AN ECUMENICAL COMMUNITY AND CHAPLAINCY

In 2004 the Prioress of the Sisters Deaconesses, Sister Evangeline, expressed the following wish to the Major Women Superiors of
France: “Wouldn’t it be yet another sign if some catholic religious joined us to live an ecumenical experience? Giving a common witness would be a fine sign of hope in our big city of
Paris.”  The Provincial Council heard the appeal and looked around to see who could respond to it. They thought of me. Following a time of discernment and prayer I accepted this new service because I have always been sensitive to ecumenical openness and the desire for unity.

How do I fit into this community in Reuilly?

Two or three times a week I am present in the Community taking part in the liturgy (that of Taizé). Because of my presence there is a Eucharist once a month in the Foundation Chapel and once a month a non-Catholic Communion Service. Having prayed together, we live these powerful moments in fidelity and obedience to our respective communities by abstaining from communicating. These times are painful reminders of the suffering of our divisions even though, in community, we live in fraternal communion.

What is an Ecumenical Chaplaincy and how does it work?

The Chaplaincy is situated in the
Reuilly
Hospital which had 400 staff and care for 40,000 patients each year. There are three of us in the team: a protestant sister who is the leader and two Catholics, a lay person and myself. We work with the staff, the social worker and the psychologist.

I have had many meetings with different sick people. I would like to share two of them with you:

“One day the social worker looked for me to tell me about a patient in a difficult situation. He had no fixed abode, was prostrate, sad and mute. After several tries a dialogue began. The man was alone in the world. Wishing to return to his country by car with his wife and children, he was in a car accident and lost all three of them. Everything in his life was turned upside down. I put him in touch with the social assistant who did everything to help him to start again and that is what happened.”

“On another occasion in the intensive care unit, I met a person who had undergone a serious operation. I could sense her upset; she was not able to express it. To try to make contact with her I took her hand, looked at her and remained at her bedside for a long while. It was a long, dense and intensive moment. When she left the hospital she sent me a card which said, “Your look and your hands on the day after my operation at the deaconesses’ hospital are always in my head and give me the courage to keep up the struggle.”

When a death occurs the chaplaincy team is asked to be present for the placing of the body in the coffin. One day I was alone to respond to the call for a celebration of the coffining of a young woman, mother of several young children. Not knowing what religion she was, I would have to improvise, what would I do? Someone, who must have been close to her, came and made the sign of the cross over the corpse. I understood that the family was catholic and I celebrated the catholic rite.

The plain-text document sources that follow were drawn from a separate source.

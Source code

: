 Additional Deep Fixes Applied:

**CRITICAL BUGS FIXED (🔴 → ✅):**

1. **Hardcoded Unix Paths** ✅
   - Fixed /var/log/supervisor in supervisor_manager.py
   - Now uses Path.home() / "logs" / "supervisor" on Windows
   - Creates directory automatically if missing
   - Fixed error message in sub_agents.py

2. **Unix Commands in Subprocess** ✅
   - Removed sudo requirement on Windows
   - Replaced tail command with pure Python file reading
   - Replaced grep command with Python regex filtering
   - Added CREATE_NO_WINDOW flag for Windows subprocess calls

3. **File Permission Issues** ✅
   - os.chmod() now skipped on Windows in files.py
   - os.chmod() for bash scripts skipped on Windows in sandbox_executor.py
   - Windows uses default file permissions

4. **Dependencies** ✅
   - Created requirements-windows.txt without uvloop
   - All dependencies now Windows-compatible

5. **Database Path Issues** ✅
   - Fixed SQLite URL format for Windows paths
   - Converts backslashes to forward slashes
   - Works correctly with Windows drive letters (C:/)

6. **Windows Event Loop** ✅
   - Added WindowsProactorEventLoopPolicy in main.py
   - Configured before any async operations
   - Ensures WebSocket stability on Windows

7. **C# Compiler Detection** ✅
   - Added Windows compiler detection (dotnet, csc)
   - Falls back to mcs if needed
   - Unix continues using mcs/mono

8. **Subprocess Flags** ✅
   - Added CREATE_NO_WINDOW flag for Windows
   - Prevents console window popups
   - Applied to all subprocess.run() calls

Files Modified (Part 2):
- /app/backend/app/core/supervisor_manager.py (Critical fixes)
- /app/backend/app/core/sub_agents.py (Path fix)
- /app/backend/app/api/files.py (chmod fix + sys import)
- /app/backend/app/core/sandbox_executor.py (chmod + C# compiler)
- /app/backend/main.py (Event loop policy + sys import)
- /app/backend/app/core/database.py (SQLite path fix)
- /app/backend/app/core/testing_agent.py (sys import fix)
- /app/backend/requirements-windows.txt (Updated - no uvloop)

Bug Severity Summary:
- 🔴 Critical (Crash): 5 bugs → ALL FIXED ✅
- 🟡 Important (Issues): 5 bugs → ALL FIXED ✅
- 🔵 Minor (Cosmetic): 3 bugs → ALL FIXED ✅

The Chaplains also programme regularly a Service of Remembrance. This is an ecumenical service that brings together the families of the deceased, Jews, Muslims, Orthodox, Protestants and Catholics. After the service the doctors, the other medical staff, Sisters, volunteers and chaplains all meet again over a meal. This is a special time for sharing and catching up.

Our chaplaincy meetings are many and varied, always in the spirit of getting to know each other better and accepting each other with our differences. Every two years we have a week’s training. This year the theme was “Chaplaincy Practice in Europe” and was held in
Strasbourg. About a hundred Pastors (men and women) attended. We were just two or three Catholics. What means does the Reuilly Community, whose life I share, use to be able to face up peaceably to the daily difficulties of looking after the sick?

As Lent drew near an outing was organised. We went to Vezelay for four days. We had the Ash Wednesday celebrations in the Franciscans’ hermitage and in the evening with the monks and nuns of
Jerusalem. During the day we had walks in the country and recreation in the evening.

This year three of the Sister Deaconesses came to the Chrism Mass in the sports stadium in
Creteil. “It was a time of discovery, of wonder, a time of great thanksgiving for all these marvels,” was how one sister expressed it. The feast ended in a self-service meal in the Community of St Mandé.

What have I discovered from my life in this Protestant community?

The importance of being close, open, of mutual enriching, and the discovery of fraternal communion with other Churches. As a Sister of this community often says to me, “Truly it is not impossible to live together,” and another: “With the presence of Sister Marie-Lucie, a catholic religious of the Holy Family of Bordeaux our community has taken on an ecumenical colour which we hold on to with all our heart: nothing can replace the experience of lives that have been intertwined for the advance of the laborious path to unity.”